Coronavirus may be a solution to the biosphere’s problem of too many people consuming too much. Land, air, water and biodiversity will recover from the stresses man has created, we submit, if population is cut in half. Reductions in consumption would accompany reducing the world’s 7.5 billion people to, say, three billion. Such radical changes are, of course, politically impossible, except perhaps by vesting broad genocidal powers in a Nazi-like world regime, which no one wants.
Mother Nature is not, however, constrained by politics or morals. The current Covid19 pandemic has already killed over 100,000 Americans and it may be with us indefinitely. Whether or not scientists come up with a vaccine or drug that will stop Covid19, there are other pandemic candidates. Our homes, workplaces and playgrounds have millions of different species of viruses, bacteria and algae, all of which mutate. By random chance, mutation will sometimes birth a microorganism which thrives and multiplies in humans, and a small percentage of those hitchhiking microorganisms will cause illness or death.
The number and variety of toxic microorganisms increases with new chemicals.

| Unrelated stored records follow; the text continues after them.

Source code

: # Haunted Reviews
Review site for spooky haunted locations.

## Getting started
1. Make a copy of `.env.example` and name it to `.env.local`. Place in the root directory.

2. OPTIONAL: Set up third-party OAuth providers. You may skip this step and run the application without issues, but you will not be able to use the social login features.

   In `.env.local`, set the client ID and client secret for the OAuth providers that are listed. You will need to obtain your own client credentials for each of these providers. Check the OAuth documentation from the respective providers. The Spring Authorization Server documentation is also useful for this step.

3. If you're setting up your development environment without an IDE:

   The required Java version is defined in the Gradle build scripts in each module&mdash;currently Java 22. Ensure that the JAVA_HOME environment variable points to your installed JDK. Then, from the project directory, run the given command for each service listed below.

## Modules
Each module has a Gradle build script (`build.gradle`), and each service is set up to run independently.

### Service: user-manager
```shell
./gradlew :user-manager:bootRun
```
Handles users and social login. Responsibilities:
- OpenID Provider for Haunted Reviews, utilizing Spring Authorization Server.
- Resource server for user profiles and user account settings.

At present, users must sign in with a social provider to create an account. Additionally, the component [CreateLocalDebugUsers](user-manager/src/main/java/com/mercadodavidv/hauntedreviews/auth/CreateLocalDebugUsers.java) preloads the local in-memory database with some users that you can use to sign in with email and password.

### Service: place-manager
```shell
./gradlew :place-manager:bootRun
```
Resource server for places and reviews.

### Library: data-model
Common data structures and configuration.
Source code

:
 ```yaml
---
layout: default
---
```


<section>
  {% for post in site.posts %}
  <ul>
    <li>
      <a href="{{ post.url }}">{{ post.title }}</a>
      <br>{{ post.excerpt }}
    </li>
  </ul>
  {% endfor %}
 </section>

We lack the tools to anticipate human vulnerabilities to chemistry-altered microorganisms, even with tests like those medicines undergo prior to release into commerce. Modern economies being what they are, science will continue creating unfamiliar chemicals, and some will cause mutations in microorganisms that could lead to pandemics .
Another way diseases can spread is by humans eating infected animals. The Covidl19 epidemic may have started by someone in China eating an infected bat. In a crowded world, pressure will likely build to consume more wild animals.
So what are the chances of pandemics killing enough people to reduce man’s pressures on Earth’s land, air and water? There is no answer to how much population must fall before erosions slow and rejuvenation begins, but it is possible to imagine a world reduced to three billion people consuming at current European levels. With such a population and level of consumption, system sustainability might be assured, though we can’t test that estimate. What we can see now is too many people consuming too much, putting stresses on Earth’s land, air and waters that cannot continue indefinitely.